Jan. 6 also hit home for many congressional Republicans, given they themselves were endangered that day.
The party would rather not talk about it.
A poll in January showed that 7 in 10 Americans thought Trump bore at least some responsibility for the violence his supporters unleashed on the Capitol. Other polls have also pegged that number around two-thirds, including 3 in 10 Republicans.
And while only around half of Americans have said Trump actually did something illegal in his efforts to overturn the election, that’s more than have said the same about almost all of Trump’s other major controversies, polling has revealed.
The GOP is so committed to Trump that the party isn’t about to turn on him en masse. But how they message the issue will be telling. Do we at least see them starting to make a Nikki Haley-esque argument that maybe Trump isn’t worth all the headaches? Does an electability argument start to creep in again if we’re talking about a thrice-indicted man recently found to have committed rape?
There is little question that the Manhattan indictment appeared to benefit Trump in the GOP nominating contest. His lead has only grown since then.
But that’s not the whole ballgame.

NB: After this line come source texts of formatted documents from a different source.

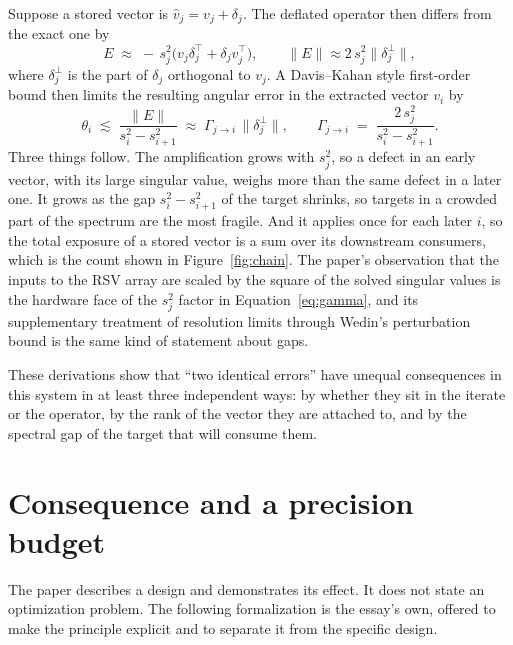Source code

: \documentclass[11pt]{article}
\theoremstyle{definition}
\theoremstyle{remark}
\newcommand{\norm}[1]{\lVert #1\rVert}
\begin{document}
Suppose a stored vector is $\hat v_j=v_j+\delta_j$. The deflated operator then differs from the exact one by
\[
  E \;\approx\; -\,s_j^{2}\big(v_j\delta_j^{\top}+\delta_j v_j^{\top}\big),
  \qquad \norm{E}\approx 2\,s_j^{2}\norm{\delta_j^{\perp}},
\]
where $\delta_j^{\perp}$ is the part of $\delta_j$ orthogonal to $v_j$. A Davis--Kahan style first-order bound then limits the resulting angular error in the extracted vector $v_i$ by
\begin{equation}
  \theta_i \;\lesssim\; \frac{\norm{E}}{s_i^{2}-s_{i+1}^{2}}
  \;\approx\; \Gamma_{j\to i}\,\norm{\delta_j^{\perp}},
  \qquad
  \Gamma_{j\to i} \;=\; \frac{2\,s_j^{2}}{s_i^{2}-s_{i+1}^{2}}.
  \label{eq:gamma}
\end{equation}
Three things follow. The amplification grows with $s_j^2$, so a defect in an early vector, with its large singular value, weighs more than the same defect in a later one. It grows as the gap $s_i^2-s_{i+1}^2$ of the target shrinks, so targets in a crowded part of the spectrum are the most fragile. And it applies once for each later $i$, so the total exposure of a stored vector is a sum over its downstream consumers, which is the count shown in Figure~\ref{fig:chain}. The paper's observation that the inputs to the RSV array are scaled by the square of the solved singular values is the hardware face of the $s_j^2$ factor in Equation~\eqref{eq:gamma}, and its supplementary treatment of resolution limits through Wedin's perturbation bound is the same kind of statement about gaps.

These derivations show that ``two identical errors'' have unequal consequences in this system in at least three independent ways: by whether they sit in the iterate or the operator, by the rank of the vector they are attached to, and by the spectral gap of the target that will consume them.

\section{Consequence and a precision budget}

The paper describes a design and demonstrates its effect. It does not state an optimization problem. The following formalization is the essay's own, offered to make the principle explicit and to separate it from the specific design.
\end{document}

And there’s evidence that Trump scandal fatigue is creeping in among the broader electorate.
The most recent FiveThirtyEight average of Trump’s unfavorable rating is 56.5 percent. That’s the highest that number has been in more than two years — since the aftermath of Jan. 6, as it happens. (It has generally been in the low- to mid-50s.)
The peak between early 2021 and today? It eclipsed 56 percent in the aftermath of the 2022 election, when Trump-aligned candidates clearly cost the GOP some seats and quite possibly control of the Senate.
None of it means that Trump is unelectable; the likeliest 2024 race, between him and President Biden, remains competitive. But if another indictment helps sour even 1 or 2 percent of Americans on Trump — and if these issues are front and center as Trump is supposed to be campaigning — that could prove significant in the general election.